Overall, the presentation is clear and enjoyable to read, the quality of the work is high, and the results are convincing. The analysis has not only provided direct evidence for previously suspected features of spliceosome assembly (e.g., the irreversibility of U4 release, the dependence of NTC binding on U4 release) but also revealed unexpected evidence for an apparently ATP-dependent discard pathway for the tri-snRNP and provided the first evidence for repeated cycles of tri-snRNP sampling of a substrate – both with and without U4 release.

Additionally, while the approach of CoSMoS has been previously introduced by the authors, the successful and revealing application here to the activation step in splicing will underscore the power of this approach in investigating factor dynamics to the broader community – well beyond the splicing field.

Essential revisions:

1) A main question here is what underlies the apparent ATP-dependence of U4/U5(U6) dissociation. Does the fast phase at high ATP reflect a direct role for ATP in discard, as the authors imply, or do differences in assembly at high ATP lead to a spliceosome in which the tri-snRNP dissociates more rapidly but without an ATP-dependence? To test directly whether the simultaneous release of U4 and U5 is ATP dependent, could the authors easily wash away (low) ATP in the middle of an experiment, after assembly on substrate, and assay for a decrease in the rate of U4/U5 dissociation? If not, minimally, this ambiguity should be acknowledged in the manuscript.

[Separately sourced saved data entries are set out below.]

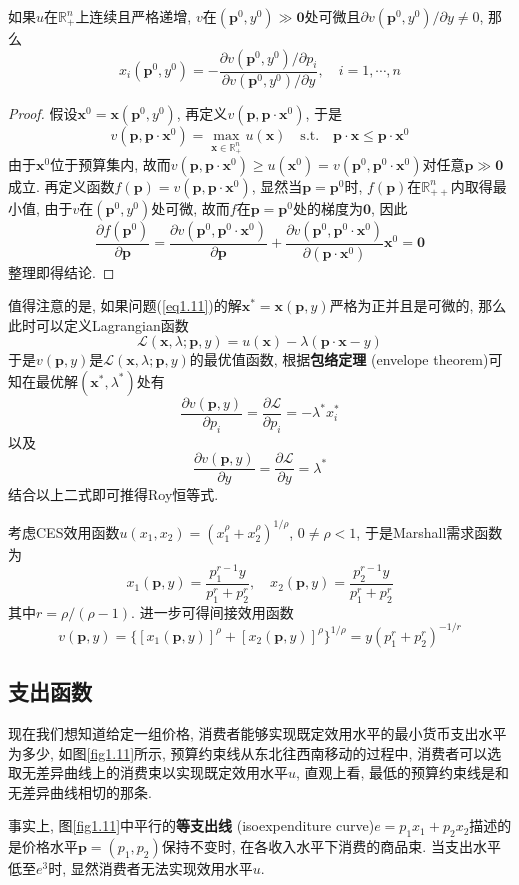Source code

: \documentclass[cn, 12pt, math=mtpro2, bibstyle=apa, blue, twocol]{elegantbook}
\newcommand{\R}{\mathbb{R}}
\newcommand{\p}{\mathbf{p}}
\newcommand{\x}{\mathbf{x}}
\begin{document}
\begin{theorem}[Roy恒等式]
  如果$u$在$\R_+^n$上连续且严格递增, $v$在$(\p^0,y^0)\gg\mathbf{0}$处可微且$\partial v(\p^0,y^0)/\partial y\ne0$, 那么
  $$x_i(\p^0,y^0)=-\frac{\partial v(\p^0,y^0)/\partial p_i}{\partial v(\p^0,y^0)/\partial y},\quad i=1,\cdots,n$$
\end{theorem}
\begin{proof}
  假设$\x^0=\x(\p^0,y^0)$, 再定义$v(\p,\p\cdot\x^0)$, 于是
  $$v(\p,\p\cdot\x^0)=\max_{\x\in\R_+^n}u(\x)\quad\text{s.t.}\quad \p\cdot\x\leq \p\cdot\x^0$$
  由于$\x^0$位于预算集内, 故而$v(\p,\p\cdot\x^0)\geq u(\x^0)=v(\p^0,\p^0\cdot\x^0)$对任意$\p\gg\mathbf{0}$成立. 再定义函数$f(\p)=v(\p,\p\cdot\x^0)$, 显然当$\p=\p^0$时, $f(\p)$在$\R_{++}^n$内取得最小值, 由于$v$在$(\p^0,y^0)$处可微, 故而$f$在$\p=\p^0$处的梯度为$\mathbf{0}$, 因此
  $$\frac{\partial f(\p^0)}{\partial \p}=\frac{\partial v(\p^0,\p^0\cdot\x^0)}{\partial \p}+\frac{\partial v(\p^0,\p^0\cdot\x^0)}{\partial (\p\cdot\x^0)}\x^0=\mathbf{0}$$
  整理即得结论.
\end{proof}
值得注意的是, 如果问题(\ref{eq1.11})的解$\x^\ast=\x(\p,y)$严格为正并且是可微的, 那么此时可以定义Lagrangian函数
$$\mathcal{L}(\x,\lambda;\p,y)=u(\x)-\lambda(\p\cdot\x-y)$$
于是$v(\p,y)$是$\mathcal{L}(\x,\lambda;\p,y)$的最优值函数, 根据\textbf{包络定理} (envelope theorem)可知在最优解$(\x^\ast,\lambda^\ast)$处有
$$\frac{\partial v(\p,y)}{\partial p_i}=\frac{\partial \mathcal{L}}{\partial p_i}=-\lambda^\ast x_i^\ast$$
以及
$$\frac{\partial v(\p,y)}{\partial y}=\frac{\partial \mathcal{L}}{\partial y}=\lambda^\ast$$
结合以上二式即可推得Roy恒等式.

\begin{example}
考虑CES效用函数$u(x_1,x_2)=(x_1^\rho+x_2^\rho)^{1/\rho}$, $0\neq\rho<1$, 于是Marshall需求函数为
$$x_1(\p,y)=\frac{p_1^{r-1}y}{p_1^r+p_2^r},\quad x_2(\p,y)=\frac{p_2^{r-1}y}{p_1^r+p_2^r}$$
其中$r=\rho/(\rho-1)$. 进一步可得间接效用函数
$$v(\p,y)=\{[x_1(\p,y)]^\rho+[x_2(\p,y)]^\rho\}^{1/\rho}=y(p_1^r+p_2^r)^{-1/r}$$
\end{example}
\subsection{支出函数}
现在我们想知道给定一组价格, 消费者能够实现既定效用水平的最小货币支出水平为多少, 如图\ref{fig1.11}所示, 预算约束线从东北往西南移动的过程中, 消费者可以选取无差异曲线上的消费束以实现既定效用水平$u$, 直观上看, 最低的预算约束线是和无差异曲线相切的那条.

事实上, 图\ref{fig1.11}中平行的\textbf{等支出线 }(isoexpenditure curve)$e=p_1x_1+p_2x_2$描述的是价格水平$\p=(p_1,p_2)$保持不变时, 在各收入水平下消费的商品束. 当支出水平低至$e^3$时, 显然消费者无法实现效用水平$u$.
\end{document}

2) It seems that the data shown in Figure 6 represent a subset of the data from the experiment shown in Figure 3B. What proportion of the RNAs undergo multiple tri-snRNP binding events?

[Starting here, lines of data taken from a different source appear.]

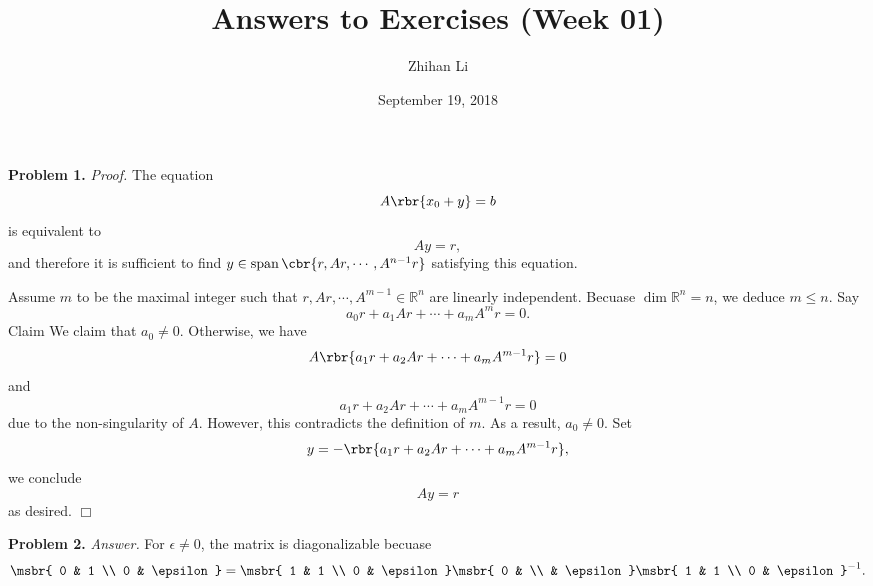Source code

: \documentclass[english, nochinese]{pnote}
\title{Answers to Exercises (Week 01)}
\author{Zhihan Li}
\date{September 19, 2018}
\begin{document}
\maketitle

\textbf{Problem 1.} \textit{Proof.} The equation
\begin{equation}
A \rbr{ x_0 + y } = b
\end{equation}
is equivalent to
\begin{equation}
A y = r,
\end{equation}
and therefore it is sufficient to find $ y \in \mathop{\text{span}} \cbr{ r, A r, \cdots, A^{ n - 1 } r } $ satisfying this equation.

Assume $m$ to be the maximal integer such that $ r, A r, \cdots, A^{ m - 1 } \in \mathbb{R}^n $ are linearly independent. Becuase $ \dim \mathbb{R}^n = n $, we deduce $ m \le n $. Say
\begin{equation}
a_0 r + a_1 A r + \cdots + a_m A^m r = 0.
\end{equation}Claim
We claim that $ a_0 \neq 0 $. Otherwise, we have
\begin{equation}
A \rbr{ a_1 r + a_2 A r + \cdots + a_m A^{ m - 1 } r } = 0
\end{equation}
and
\begin{equation}
a_1 r + a_2 A r + \cdots + a_m A^{ m - 1 } r = 0
\end{equation}
due to the non-singularity of $A$. However, this contradicts the definition of $m$. As a result, $ a_0 \neq 0 $. Set
\begin{equation}
y = - \rbr{ a_1 r + a_2 A r + \cdots + a_m A^{ m - 1 } r },
\end{equation}
we conclude
\begin{equation}
A y = r
\end{equation}
as desired.
\hfill$\Box$

\textbf{Problem 2.} \textit{Answer.} For $ \epsilon \neq 0 $, the matrix is diagonalizable becuase
\begin{equation}
\msbr{ 0 & 1 \\ 0 & \epsilon } = \msbr{ 1 & 1 \\ 0 & \epsilon } \msbr{ 0 & \\ & \epsilon } \msbr{ 1 & 1 \\ 0 & \epsilon }^{-1}.
\end{equation}
\end{document}
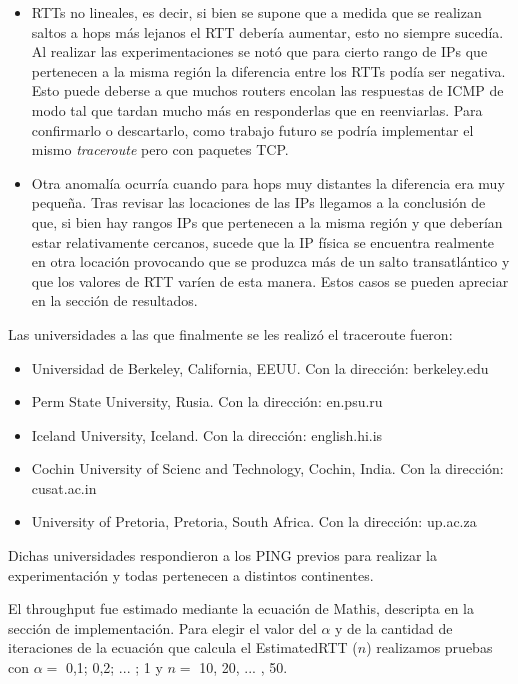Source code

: \begin{itemize}
    \item RTTs no lineales, es decir, si bien se supone que a medida que se realizan saltos a hops más lejanos el RTT debería aumentar, esto no siempre sucedía. Al realizar las experimentaciones se notó que para cierto rango de IPs que pertenecen a la misma región la diferencia entre los RTTs podía ser negativa. Esto puede deberse a que muchos routers encolan las respuestas de ICMP de modo tal que tardan mucho más en responderlas que en reenviarlas. Para confirmarlo o descartarlo, como trabajo futuro se podría implementar el mismo \textit{traceroute} pero con paquetes TCP.
    
    \item Otra anomalía ocurría cuando para hops muy distantes la diferencia era muy pequeña. Tras revisar las locaciones de las IPs llegamos a la conclusión de que, si bien hay rangos IPs que pertenecen a la misma región y que deberían estar relativamente cercanos, sucede que la IP física se encuentra realmente en otra locación provocando que se produzca más de un salto transatlántico y que los valores de RTT varíen de esta manera. Estos casos se pueden apreciar en la sección de resultados.    

\end{itemize}

Las universidades a las que finalmente se les realizó el traceroute fueron:

\begin{itemize}
	\item Universidad de Berkeley, California, EEUU. Con la dirección: berkeley.edu
	\item Perm State University, Rusia. Con la dirección: en.psu.ru
	\item Iceland University, Iceland. Con la dirección: english.hi.is
	\item Cochin University of Scienc and Technology, Cochin, India. Con la dirección: cusat.ac.in
	\item University of Pretoria, Pretoria, South Africa. Con la dirección: up.ac.za 
\end{itemize}

Dichas universidades respondieron a los PING previos para realizar la experimentación y todas pertenecen a distintos continentes.

El throughput fue estimado mediante la ecuación de Mathis, descripta en la sección de implementación. Para elegir el valor del $\alpha$ y de la cantidad de iteraciones de la ecuación que calcula el EstimatedRTT ($n$) realizamos pruebas con $\alpha =$ 0,1; 0,2; ... ; 1 y $n =$ 10, 20, ... , 50.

3) Related to the above, can the authors provide any data in support of molecules that undergo multiple tri-snRNP binding events eventually proceeding to a functional splicing reaction, rather than being eventually discarded? In other words, how likely is it that such multiple association/dissociation events reflect a normal spliceosome assembly pathway? For example, is it possible to know which molecules become spliced? Could the authors simultaneously monitor release of the excised intron? Minimally, does the proportion of molecules that display multiple tri-snRNP binding events match an estimate of the number of molecules that undergo splicing in this setup? As is, the last line of the Abstract is not justified.

4) In the subsection “Spliceosomes remain dynamic even when stalled by limiting ATP” the authors discuss the need for binding of U1 and U2 prior to tri-snRNP binding. It should also be discussed, either here or later, that when tri-snRNP dissociates, these data do not appear to allow distinguishing between dissociation only of the tri-snRNP to leave a stable pre-spliceosome, or if U2 and/or U1 dissociate also, i.e. discard of the entire complex, and then assembly of a new spliceosome from scratch. If tri-snRNP discard leads back to the prespliceosome, then one would expect that tri-snRNP rebinding a second time would be kinetically faster than initial binding events. Can this be evaluated? (Similarly, in cases where U4 release is followed by U5 release and re-binding of the tri-snRNP, is rebinding faster than initial binding?)